(Stored records)
+ + + + +
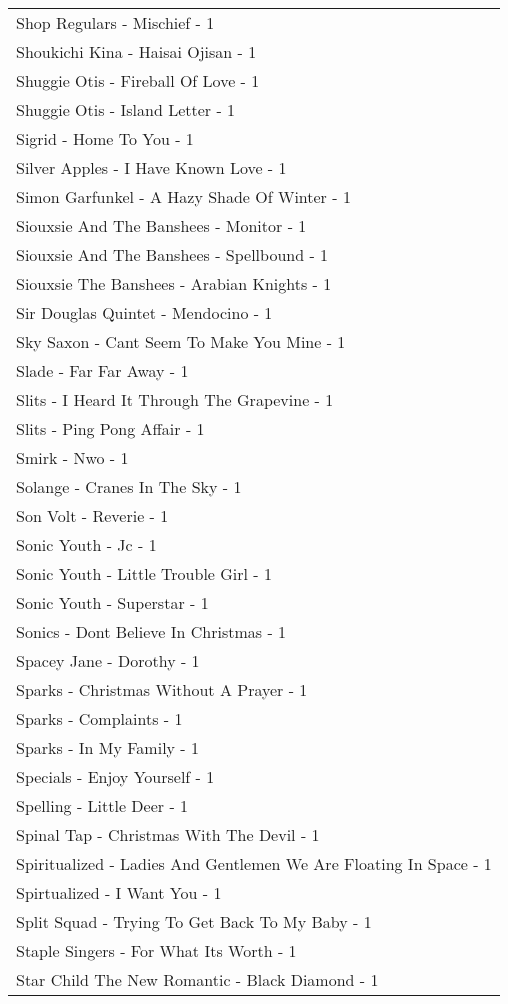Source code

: \documentclass[
]{article}
\begin{document}
\begin{longtable}{l}
Shop Regulars - Mischief - 1 \\ 
Shoukichi Kina - Haisai Ojisan - 1 \\ 
Shuggie Otis - Fireball Of Love - 1 \\ 
Shuggie Otis - Island Letter - 1 \\ 
Sigrid - Home To You - 1 \\ 
Silver Apples - I Have Known Love - 1 \\ 
Simon Garfunkel - A Hazy Shade Of Winter - 1 \\ 
Siouxsie And The Banshees - Monitor - 1 \\ 
Siouxsie And The Banshees - Spellbound - 1 \\ 
Siouxsie The Banshees - Arabian Knights - 1 \\ 
Sir Douglas Quintet - Mendocino - 1 \\ 
Sky Saxon - Cant Seem To Make You Mine - 1 \\ 
Slade - Far Far Away - 1 \\ 
Slits - I Heard It Through The Grapevine - 1 \\ 
Slits - Ping Pong Affair - 1 \\ 
Smirk - Nwo - 1 \\ 
Solange - Cranes In The Sky - 1 \\ 
Son Volt - Reverie - 1 \\ 
Sonic Youth - Jc - 1 \\ 
Sonic Youth - Little Trouble Girl - 1 \\ 
Sonic Youth - Superstar - 1 \\ 
Sonics - Dont Believe In Christmas - 1 \\ 
Spacey Jane - Dorothy - 1 \\ 
Sparks - Christmas Without A Prayer - 1 \\ 
Sparks - Complaints - 1 \\ 
Sparks - In My Family - 1 \\ 
Specials - Enjoy Yourself - 1 \\ 
Spelling - Little Deer - 1 \\ 
Spinal Tap - Christmas With The Devil - 1 \\ 
Spiritualized - Ladies And Gentlemen We Are Floating In Space - 1 \\ 
Spirtualized - I Want You - 1 \\ 
Split Squad - Trying To Get Back To My Baby - 1 \\ 
Staple Singers - For What Its Worth - 1 \\ 
Star Child The New Romantic - Black Diamond - 1 \\ 

\end{longtable}
\end{document}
+ + + + +
[What the task asks] Write out the records above exactly. Pictures do not belong in the copy.

[Solution to the exercise]
Source code

: \documentclass[
]{article}
\begin{document}
\begin{longtable}{l}
Shop Regulars - Mischief - 1 \\ 
Shoukichi Kina - Haisai Ojisan - 1 \\ 
Shuggie Otis - Fireball Of Love - 1 \\ 
Shuggie Otis - Island Letter - 1 \\ 
Sigrid - Home To You - 1 \\ 
Silver Apples - I Have Known Love - 1 \\ 
Simon Garfunkel - A Hazy Shade Of Winter - 1 \\ 
Siouxsie And The Banshees - Monitor - 1 \\ 
Siouxsie And The Banshees - Spellbound - 1 \\ 
Siouxsie The Banshees - Arabian Knights - 1 \\ 
Sir Douglas Quintet - Mendocino - 1 \\ 
Sky Saxon - Cant Seem To Make You Mine - 1 \\ 
Slade - Far Far Away - 1 \\ 
Slits - I Heard It Through The Grapevine - 1 \\ 
Slits - Ping Pong Affair - 1 \\ 
Smirk - Nwo - 1 \\ 
Solange - Cranes In The Sky - 1 \\ 
Son Volt - Reverie - 1 \\ 
Sonic Youth - Jc - 1 \\ 
Sonic Youth - Little Trouble Girl - 1 \\ 
Sonic Youth - Superstar - 1 \\ 
Sonics - Dont Believe In Christmas - 1 \\ 
Spacey Jane - Dorothy - 1 \\ 
Sparks - Christmas Without A Prayer - 1 \\ 
Sparks - Complaints - 1 \\ 
Sparks - In My Family - 1 \\ 
Specials - Enjoy Yourself - 1 \\ 
Spelling - Little Deer - 1 \\ 
Spinal Tap - Christmas With The Devil - 1 \\ 
Spiritualized - Ladies And Gentlemen We Are Floating In Space - 1 \\ 
Spirtualized - I Want You - 1 \\ 
Split Squad - Trying To Get Back To My Baby - 1 \\ 
Staple Singers - For What Its Worth - 1 \\ 
Star Child The New Romantic - Black Diamond - 1 \\ 

\end{longtable}
\end{document}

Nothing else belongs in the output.